As an educated gentleman with good connections, William was also privileged to be invited to a ‘very gay masked ball given by Torlonia’ at which the ‘rooms were brilliant and the dresses splendid’. The Torlonia family was a powerful banking family in Italy, and this particular Torlonia, probably Giovanni (1755-1829), administered the Vatican’s finances. Their wealth was evidently on display: William noted Torlonia’s ‘diamond buttons’ and that ‘the Duchess his wife was sparkling with finery’. ‘Many of the English and Italian nobility were there’, William commented airily, most of them in costume: ‘the young Torlonias danced as Peruvians in character-whimsical enough’.

Another of the honoured guests – somewhat higher up the social ladder than William himself – was ‘Prince Couburg who is to be seen everywhere.’ Evidently, the presence of Prince Ferdinand of Saxe-Coburg (1785-1851) was nothing great to be commented on in Rome at that time, but we now know him as the uncle of both the later Queen Victoria (who was only 3 and a long way from the throne at this point) and her husband, Prince Albert.

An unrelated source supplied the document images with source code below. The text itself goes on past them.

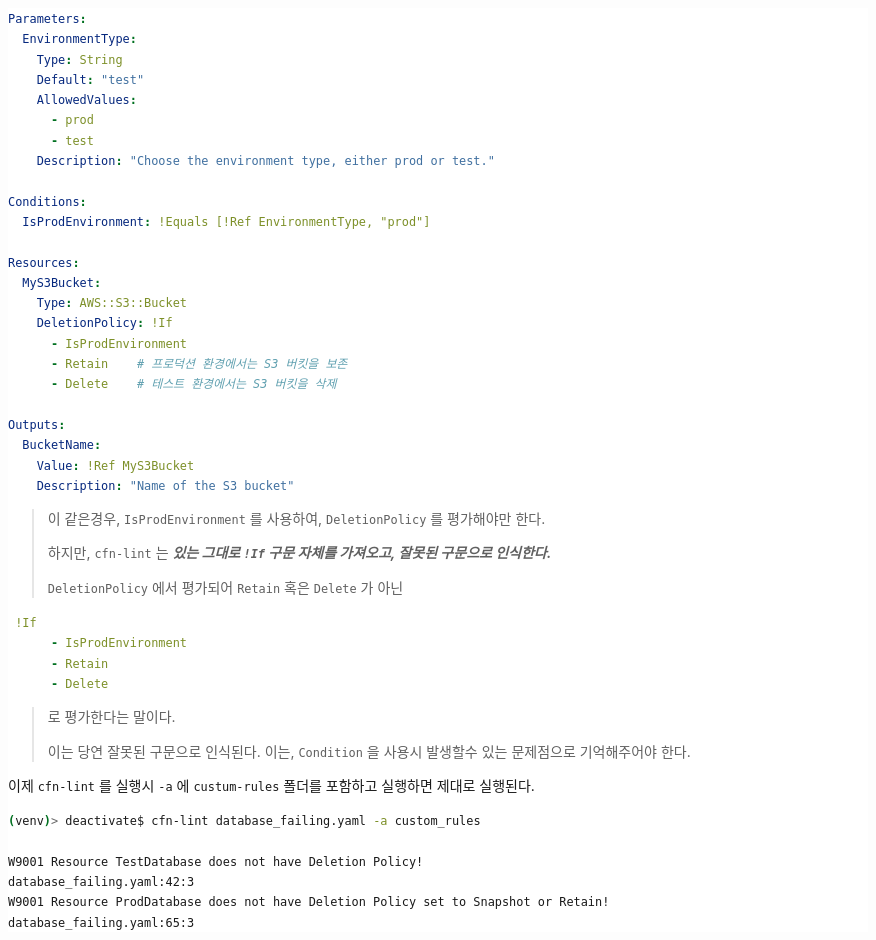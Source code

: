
 ```yml
Parameters:  
  EnvironmentType:  
    Type: String  
    Default: "test"  
    AllowedValues:  
      - prod  
      - test  
    Description: "Choose the environment type, either prod or test."  

Conditions:  
  IsProdEnvironment: !Equals [!Ref EnvironmentType, "prod"]  

Resources:  
  MyS3Bucket:  
    Type: AWS::S3::Bucket  
    DeletionPolicy: !If  
      - IsProdEnvironment  
      - Retain    # 프로덕션 환경에서는 S3 버킷을 보존  
      - Delete    # 테스트 환경에서는 S3 버킷을 삭제  

Outputs:  
  BucketName:  
    Value: !Ref MyS3Bucket  
    Description: "Name of the S3 bucket"
```

> 이 같은경우, `IsProdEnvironment` 를 사용하여, `DeletionPolicy` 를 평가해야만 한다.
>
> 하지만, `cfn-lint` 는 ***있는 그대로 `!If` 구문 자체를 가져오고, 잘못된 구문으로 인식한다.***
>
> `DeletionPolicy` 에서 평가되어 `Retain` 혹은 `Delete` 가 아닌

```yml
 !If  
      - IsProdEnvironment  
      - Retain
      - Delete
```

> 로 평가한다는 말이다.
>
> 이는 당연 잘못된 구문으로 인식된다.
> 이는, `Condition` 을 사용시 발생할수 있는 문제점으로 기억해주어야 한다.

이제 `cfn-lint` 를 실행시 `-a` 에 `custum-rules` 폴더를 포함하고 실행하면 제대로 실행된다.

```sh
(venv)> deactivate$ cfn-lint database_failing.yaml -a custom_rules

W9001 Resource TestDatabase does not have Deletion Policy!
database_failing.yaml:42:3
W9001 Resource ProdDatabase does not have Deletion Policy set to Snapshot or Retain!
database_failing.yaml:65:3
```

Virginius, or; the liberation of Rome advertised this exotic location to playgoers from Ulverston, 1824, advertising

Virginius, or; the liberation of Rome This exotic location was used to advertise the play at Ulverston, 1824

Perhaps William’s buoyant mood also had something to do with his plans to move on from Rome after the long winter, to head to Sicily and discover new wonders. This meant the breaking up of their little group, gathered piecemeal from Calais onwards. Mr Butts (who avoided the near run-in with bandits near Naples by staying with the mules) and Mr Montagu (who had spent the summer cruising the Mediterranean in a brig of war) were returning to England via Northern Italy. Mr. Brooks, however, intended to come back to Rome from his visit to Florence in time to set off with Thomas Angell and William for Sicily in April. Their adventures – including climbing a volcano and sparking an international furore in the archaeological world –  must wait until a later post, but I hope you still have time to hear an unusually personal note which William added to his letter the following morning.

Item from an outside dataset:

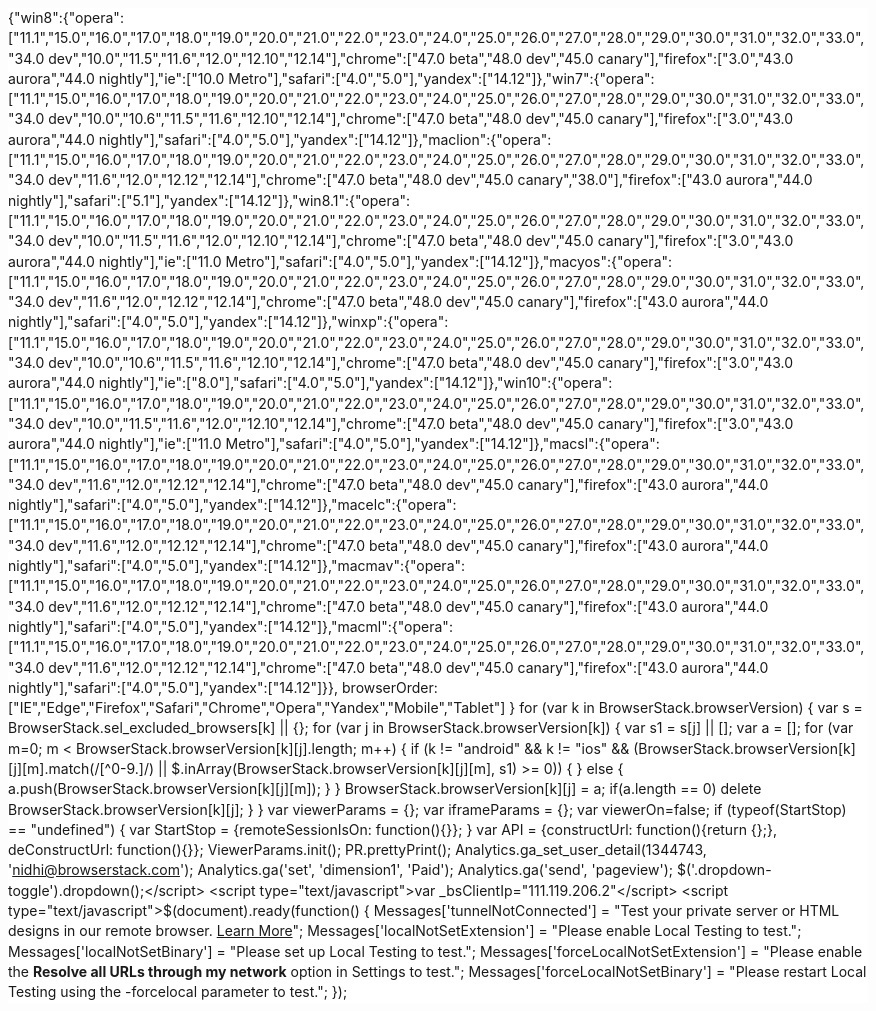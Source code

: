 {"win8":{"opera":["11.1","15.0","16.0","17.0","18.0","19.0","20.0","21.0","22.0","23.0","24.0","25.0","26.0","27.0","28.0","29.0","30.0","31.0","32.0","33.0","34.0 dev","10.0","11.5","11.6","12.0","12.10","12.14"],"chrome":["47.0 beta","48.0 dev","45.0 canary"],"firefox":["3.0","43.0 aurora","44.0 nightly"],"ie":["10.0 Metro"],"safari":["4.0","5.0"],"yandex":["14.12"]},"win7":{"opera":["11.1","15.0","16.0","17.0","18.0","19.0","20.0","21.0","22.0","23.0","24.0","25.0","26.0","27.0","28.0","29.0","30.0","31.0","32.0","33.0","34.0 dev","10.0","10.6","11.5","11.6","12.10","12.14"],"chrome":["47.0 beta","48.0 dev","45.0 canary"],"firefox":["3.0","43.0 aurora","44.0 nightly"],"safari":["4.0","5.0"],"yandex":["14.12"]},"maclion":{"opera":["11.1","15.0","16.0","17.0","18.0","19.0","20.0","21.0","22.0","23.0","24.0","25.0","26.0","27.0","28.0","29.0","30.0","31.0","32.0","33.0","34.0 dev","11.6","12.0","12.12","12.14"],"chrome":["47.0 beta","48.0 dev","45.0 canary","38.0"],"firefox":["43.0 aurora","44.0 nightly"],"safari":["5.1"],"yandex":["14.12"]},"win8.1":{"opera":["11.1","15.0","16.0","17.0","18.0","19.0","20.0","21.0","22.0","23.0","24.0","25.0","26.0","27.0","28.0","29.0","30.0","31.0","32.0","33.0","34.0 dev","10.0","11.5","11.6","12.0","12.10","12.14"],"chrome":["47.0 beta","48.0 dev","45.0 canary"],"firefox":["3.0","43.0 aurora","44.0 nightly"],"ie":["11.0 Metro"],"safari":["4.0","5.0"],"yandex":["14.12"]},"macyos":{"opera":["11.1","15.0","16.0","17.0","18.0","19.0","20.0","21.0","22.0","23.0","24.0","25.0","26.0","27.0","28.0","29.0","30.0","31.0","32.0","33.0","34.0 dev","11.6","12.0","12.12","12.14"],"chrome":["47.0 beta","48.0 dev","45.0 canary"],"firefox":["43.0 aurora","44.0 nightly"],"safari":["4.0","5.0"],"yandex":["14.12"]},"winxp":{"opera":["11.1","15.0","16.0","17.0","18.0","19.0","20.0","21.0","22.0","23.0","24.0","25.0","26.0","27.0","28.0","29.0","30.0","31.0","32.0","33.0","34.0 dev","10.0","10.6","11.5","11.6","12.10","12.14"],"chrome":["47.0 beta","48.0 dev","45.0 canary"],"firefox":["3.0","43.0 aurora","44.0 nightly"],"ie":["8.0"],"safari":["4.0","5.0"],"yandex":["14.12"]},"win10":{"opera":["11.1","15.0","16.0","17.0","18.0","19.0","20.0","21.0","22.0","23.0","24.0","25.0","26.0","27.0","28.0","29.0","30.0","31.0","32.0","33.0","34.0 dev","10.0","11.5","11.6","12.0","12.10","12.14"],"chrome":["47.0 beta","48.0 dev","45.0 canary"],"firefox":["3.0","43.0 aurora","44.0 nightly"],"ie":["11.0 Metro"],"safari":["4.0","5.0"],"yandex":["14.12"]},"macsl":{"opera":["11.1","15.0","16.0","17.0","18.0","19.0","20.0","21.0","22.0","23.0","24.0","25.0","26.0","27.0","28.0","29.0","30.0","31.0","32.0","33.0","34.0 dev","11.6","12.0","12.12","12.14"],"chrome":["47.0 beta","48.0 dev","45.0 canary"],"firefox":["43.0 aurora","44.0 nightly"],"safari":["4.0","5.0"],"yandex":["14.12"]},"macelc":{"opera":["11.1","15.0","16.0","17.0","18.0","19.0","20.0","21.0","22.0","23.0","24.0","25.0","26.0","27.0","28.0","29.0","30.0","31.0","32.0","33.0","34.0 dev","11.6","12.0","12.12","12.14"],"chrome":["47.0 beta","48.0 dev","45.0 canary"],"firefox":["43.0 aurora","44.0 nightly"],"safari":["4.0","5.0"],"yandex":["14.12"]},"macmav":{"opera":["11.1","15.0","16.0","17.0","18.0","19.0","20.0","21.0","22.0","23.0","24.0","25.0","26.0","27.0","28.0","29.0","30.0","31.0","32.0","33.0","34.0 dev","11.6","12.0","12.12","12.14"],"chrome":["47.0 beta","48.0 dev","45.0 canary"],"firefox":["43.0 aurora","44.0 nightly"],"safari":["4.0","5.0"],"yandex":["14.12"]},"macml":{"opera":["11.1","15.0","16.0","17.0","18.0","19.0","20.0","21.0","22.0","23.0","24.0","25.0","26.0","27.0","28.0","29.0","30.0","31.0","32.0","33.0","34.0 dev","11.6","12.0","12.12","12.14"],"chrome":["47.0 beta","48.0 dev","45.0 canary"],"firefox":["43.0 aurora","44.0 nightly"],"safari":["4.0","5.0"],"yandex":["14.12"]}}, browserOrder: ["IE","Edge","Firefox","Safari","Chrome","Opera","Yandex","Mobile","Tablet"] } for (var k in BrowserStack.browserVersion) { var s = BrowserStack.sel_excluded_browsers[k] || {}; for (var j in BrowserStack.browserVersion[k]) { var s1 = s[j] || []; var a = []; for (var m=0; m < BrowserStack.browserVersion[k][j].length; m++) { if (k != "android" && k != "ios" && (BrowserStack.browserVersion[k][j][m].match(/[^0-9\.]/) || $.inArray(BrowserStack.browserVersion[k][j][m], s1) >= 0)) { } else { a.push(BrowserStack.browserVersion[k][j][m]); } } BrowserStack.browserVersion[k][j] = a; if(a.length == 0) delete BrowserStack.browserVersion[k][j]; } } var viewerParams = {}; var iframeParams = {}; var viewerOn=false; if (typeof(StartStop) == "undefined") { var StartStop = {remoteSessionIsOn: function(){}}; } var API = {constructUrl: function(){return {};}, deConstructUrl: function(){}}; ViewerParams.init(); PR.prettyPrint(); Analytics.ga_set_user_detail(1344743, 'nidhi@browserstack.com'); Analytics.ga('set', 'dimension1', 'Paid'); Analytics.ga('send', 'pageview'); $('.dropdown-toggle').dropdown();</script> <script type="text/javascript">var _bsClientIp="111.119.206.2"</script> <script type="text/javascript">$(document).ready(function() { Messages['tunnelNotConnected'] = "Test your private server or HTML designs in our remote browser. <a href='/local-testing' target='_blank' class='screenshots-only-white screenshot-show'>Learn More</a>"; Messages['localNotSetExtension'] = "Please enable Local Testing to test."; Messages['localNotSetBinary'] = "Please set up Local Testing to test."; Messages['forceLocalNotSetExtension'] = "Please enable the <b>Resolve all URLs through my network</b> option in Settings to test."; Messages['forceLocalNotSetBinary'] = "Please restart Local Testing using the -forcelocal parameter to test."; });</script> <script type="text/javascript">if ($('#session-video').length){ $('#session-video').attr('controls', true); videojs_player = videojs('session-video', {"preload":"auto"}, function(){}); player = videojs("session-video");
logVideoJSEvents.init(player); }</script>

We have surmised that Margaret, William’s sister, was married to a man named Thomas (another architect); some time between the 27 and the morning of 28 February, William received a letter from them which troubled him:

I am truly grieved to hear that circumstances have induced Thomas and my sister to think of letting their house and taking up their residence in the country

William evidently shared contemporaries' mistrust of renting property

William evidently shared contemporaries’ mistrust of renting property

These ‘circumstances’, though they were apparently not spelled out in the letter, William had surmised to be ‘health and economy united’. The drive for economy, William feared, would prove futile, owing to the dangers of unreliable tenants, the expense of moving and ‘the damage which would almost inevitably accrue to their furniture when in the hands of strangers.’ Moving from the capital might also, William feared, have a negative impact on Thomas’ career and he also considered ‘the loss my poor Mother would suffer’. In the eloquent and painstakingly polite style of the time, William asked his father, who had ‘already done much’:

would it not be a satisfaction to you to reflect you had left nothing undone…?

Assuring his father that he requested this assistance to his sister ‘solely by my own convictions’ rather than any urging on any other behalf, ‘dictated by an ardent wish for the domestic happiness of all most dear to me’, he added;

may I not hope you will consider the matter and avert so unfortunate a circumstance

I don’t know why but I find it particularly touching that even halfway round the world on the trip of a lifetime, William clearly still felt the need to intervene and help his family, with real concern for their well-being. What happened to them is still to be discovered, with William setting off for Sicily in the hopes of new adventure – but I suspect that neither he nor his family could have imagined what would happen next.